前世や今世の父親のように家事をしない男性が多いというのは知っているし、同じ兄弟でも弟たちもできなかった。
父親も祖父も同じだったが、父親に関しては母親に言われて渋々するようになったけど。
そんな中で、俺だけは家事ができた。
長男だからというプレッシャーもあったし、ほとんど強制に近い形でやらされたという事情もある。
まあ、一番の理由は運動も勉強もできなくて、いわゆる普通の人にはなれなかった。
厳密に言えば、オタクであること自体が普通の定義から外れると思うけど。
少なくとも俺は周囲よりも劣っているからこそ、手に職を付ける道を選び、自分自身の体にその技術を叩き込んだのだ。
中学時代のクラスメイトには、介護福祉士を目指して福祉科に行ったり、工業高校に進んで在学中に測量士補を取ったやつもいたし。
陸上自衛隊の高等工科学校に進んだやつもいたっけ?
まあいいや。
俺にとっては必要だったから、それができるようになっただけのことに過ぎない。
仮にもう少し勉強ができていたら、普通の人たちと同じような道を進んでいたと思う。
しかし、こんな俺も前世で見れば没個性のモブ。
俺よりも個性豊かな連中なんてのは大勢いたのだ。
(そんなことよりもハーレムの問題だ。

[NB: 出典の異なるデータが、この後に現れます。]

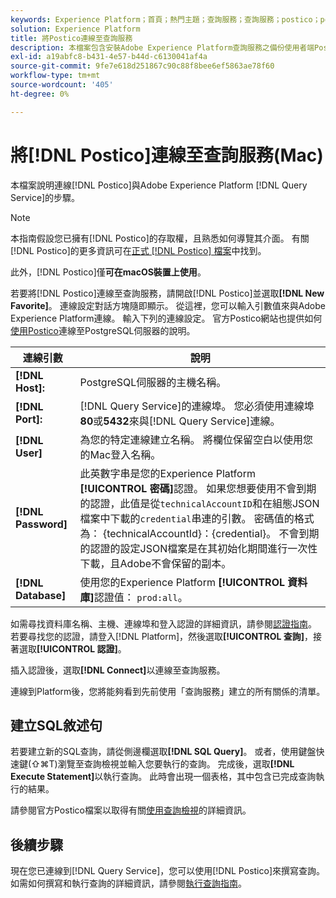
 ```yaml
---
keywords: Experience Platform；首頁；熱門主題；查詢服務；查詢服務；postico；postico；連線到查詢服務；
solution: Experience Platform
title: 將Postico連線至查詢服務
description: 本檔案包含安裝Adobe Experience Platform查詢服務之備份使用者端Postico的連結。
exl-id: a19abfc8-b431-4e57-b44d-c6130041af4a
source-git-commit: 9fe7e618d251867c90c88f8bee6ef5863ae78f60
workflow-type: tm+mt
source-wordcount: '405'
ht-degree: 0%

---
```


# 將[!DNL Postico]連線至查詢服務(Mac)

本檔案說明連線[!DNL Postico]與Adobe Experience Platform [!DNL Query Service]的步驟。

>[!NOTE]
>
> 本指南假設您已擁有[!DNL Postico]的存取權，且熟悉如何導覽其介面。 有關[!DNL Postico]的更多資訊可在[正式 [!DNL Postico] 檔案](https://eggerapps.at/postico/docs)中找到。
> 
> 此外，[!DNL Postico]僅&#x200B;**可在macOS裝置上使用**。

若要將[!DNL Postico]連線至查詢服務，請開啟[!DNL Postico]並選取&#x200B;**[!DNL New Favorite]**。 連線設定對話方塊隨即顯示。 從這裡，您可以輸入引數值來與Adobe Experience Platform連線。 輸入下列的連線設定。 官方Postico網站也提供如何[使用Postico](https://eggerapps.at/postico/docs/v1.5.21/favorite-window.html)連線至PostgreSQL伺服器的說明。

| 連線引數 | 說明 |
|---|---|
| **[!DNL Host]:** | PostgreSQL伺服器的主機名稱。 |
| **[!DNL Port]:** | [!DNL Query Service]的連線埠。 您必須使用連線埠&#x200B;**80**&#x200B;或&#x200B;**5432**&#x200B;來與[!DNL Query Service]連線。 |
| **[!DNL User]** | 為您的特定連線建立名稱。 將欄位保留空白以使用您的Mac登入名稱。 |
| **[!DNL Password]** | 此英數字串是您的Experience Platform **[!UICONTROL 密碼]**&#x200B;認證。 如果您想要使用不會到期的認證，此值是從`technicalAccountID`和在組態JSON檔案中下載的`credential`串連的引數。 密碼值的格式為： {technicalAccountId}：{credential}。 不會到期的認證的設定JSON檔案是在其初始化期間進行一次性下載，且Adobe不會保留的副本。 |
| **[!DNL Database]** | 使用您的Experience Platform **[!UICONTROL 資料庫]**&#x200B;認證值： `prod:all`。 |

如需尋找資料庫名稱、主機、連線埠和登入認證的詳細資訊，請參閱[認證指南](../ui/credentials.md)。 若要尋找您的認證，請登入[!DNL Platform]，然後選取&#x200B;**[!UICONTROL 查詢]**，接著選取&#x200B;**[!UICONTROL 認證]**。

插入認證後，選取&#x200B;**[!DNL Connect]**&#x200B;以連線至查詢服務。

連線到Platform後，您將能夠看到先前使用「查詢服務」建立的所有關係的清單。

## 建立SQL敘述句

若要建立新的SQL查詢，請從側邊欄選取&#x200B;**[!DNL SQL Query]**。 或者，使用鍵盤快速鍵(⇧⌘T)瀏覽至查詢檢視並輸入您要執行的查詢。 完成後，選取&#x200B;**[!DNL Execute Statement]**&#x200B;以執行查詢。 此時會出現一個表格，其中包含已完成查詢執行的結果。

請參閱官方Postico檔案以取得有關[使用查詢檢視](https://eggerapps.at/postico/docs/v1.3.1/sql-query-view.html)的詳細資訊。

## 後續步驟

現在您已連線到[!DNL Query Service]，您可以使用[!DNL Postico]來撰寫查詢。 如需如何撰寫和執行查詢的詳細資訊，請參閱[執行查詢指南](../best-practices/writing-queries.md)。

マジでどうすっかなぁ……)
目下の問題はそれだ。
まさかこうなるとは思わなかったので安易に同意してしまった。
こればかりはやってみないとわからなかったというか、たぶん俺の妹がミウでなければ、俺もここまで迷わなかった。
普通のギャルっぽい性格とかだったら好きにはならなかったと思うし、仮に好きになったとしてもその妹に好きな人がいれば、トイレにお風呂の世話まですることはない。

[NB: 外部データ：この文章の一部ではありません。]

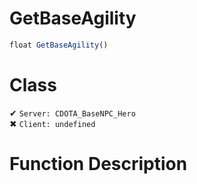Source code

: # GetBaseAgility
```js	
float GetBaseAgility()
```
# Class
✔ `Server: CDOTA_BaseNPC_Hero`  
✖ `Client: undefined`  

# Function Description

(イザナミ様はデリケートな子とは言ってたが、人柄に問題ないと言うだけはあると思う)
とてもいい子だ。
そんなミウが自殺してしまうなんて考えたくもない。
たぶんそっちのルートからは外れた気がするが、だからと言って油断はできないと思うし、今まで通り自分なりに愛情を注いでればいいだろう。

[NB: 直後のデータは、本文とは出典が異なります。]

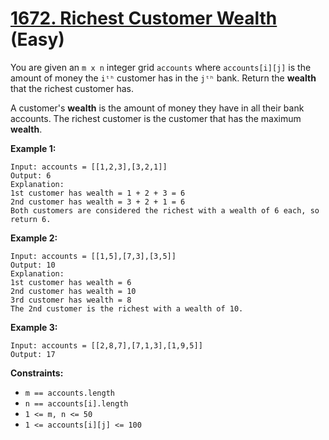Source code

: # [1672. Richest Customer Wealth][link] (Easy)

[link]: https://leetcode.com/problems/richest-customer-wealth/

You are given an `m x n` integer grid `accounts` where `accounts[i][j]` is the amount of money the
`iᵗʰ` customer has in the `jᵗʰ`  bank. Return the **wealth** that the richest customer has.

A customer's **wealth** is the amount of money they have in all their bank accounts. The richest
customer is the customer that has the maximum **wealth**.

**Example 1:**

```
Input: accounts = [[1,2,3],[3,2,1]]
Output: 6
Explanation:
1st customer has wealth = 1 + 2 + 3 = 6
2nd customer has wealth = 3 + 2 + 1 = 6
Both customers are considered the richest with a wealth of 6 each, so return 6.
```

**Example 2:**

```
Input: accounts = [[1,5],[7,3],[3,5]]
Output: 10
Explanation:
1st customer has wealth = 6
2nd customer has wealth = 10
3rd customer has wealth = 8
The 2nd customer is the richest with a wealth of 10.
```

**Example 3:**

```
Input: accounts = [[2,8,7],[7,1,3],[1,9,5]]
Output: 17
```

**Constraints:**

- `m == accounts.length`
- `n == accounts[i].length`
- `1 <= m, n <= 50`
- `1 <= accounts[i][j] <= 100`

せっかくかわいい妹ができて、そんなかわいい妹と結婚できる世界に転生したのだ。
深く考える必要はないだろう。
お酒に酔うように今の環境と関係を楽しめばそれでいいはずだ。
――
「おはようミウ。今日もかわいいね」
翌朝。
俺が部屋を出ると、ちょうど自分の部屋から起きてきたミウへと声をかける。
髪がぼさぼさになっているがそれでもかわいいと思う。
「ミウ、寝癖で頭ぼさぼさなんだけど……」
頭をぼさぼさにしたままのミウが目を細めてくるも、これはこれでジト目みたいでかわいい。
ささっと距離を詰めて腰に手を回す。
「そんな姿もかわいいって言ってるの。結婚しよ?」
「も、もうっ。朝から変なことばかり言って。いつか女の人から背中を刺されるよ、お兄ちゃん――」
呆れるように言葉を返すミウだったがまんざらでもなさそうだった。
頬がどことなく赤い。
「そう? それよりもブラッシングする?」
「うん。でも、トイレに行ってからでいい?」
「わかった。俺は1階のを使うからミウは2階のでいいよ?」
「あ、うん」
そして、トイレに行った後に、ドレッサーの前でミウの髪をブラッシングして寝癖を直す。
「うん。今日もかわいくなったね?」
「おにーちゃん。今日なんかおかしくない? 変なものでも食べた? 朝からかわいいかわいい言ってるけど、いつにも増しておかしいよ?」
「そうか? まあいいじゃないか。そういう気分なんだよ。それよりも朝食にするぞ?」
「あ、うん。わかった。それでお兄ちゃん。もしもミウが食べさせてって言ったら食べさせてくれる?」
「OK」
それから朝食を済ませて家を出る。
手をつなぐ際に指を絡ませてみると、ミウも絡ませてきた。
何があってもその手を放すまいとしっかりと握る。
(さてと。今日も頑張りますか……)
家事から勉強までやることは多い。
でも、それらをやらなければ、未成年である俺とミウだけでは暮らせないのだ。
今世の両親が生前に未成年後見人の弁護士を手配していれば、俺もミウも児童相談所の施設で生活することになっていただろうし。
どう転んでも未成年として扱われる以上、ミウとそういう関係になっても問題ないだろう。
もしも仮に。
未成年ではなく成人として扱われるのなら、また違った未来があったのかもしれないけど。
(これはこれで楽しいからいっか……)
そんなことを思いながら、ミウと一緒に通学路を歩くのだった。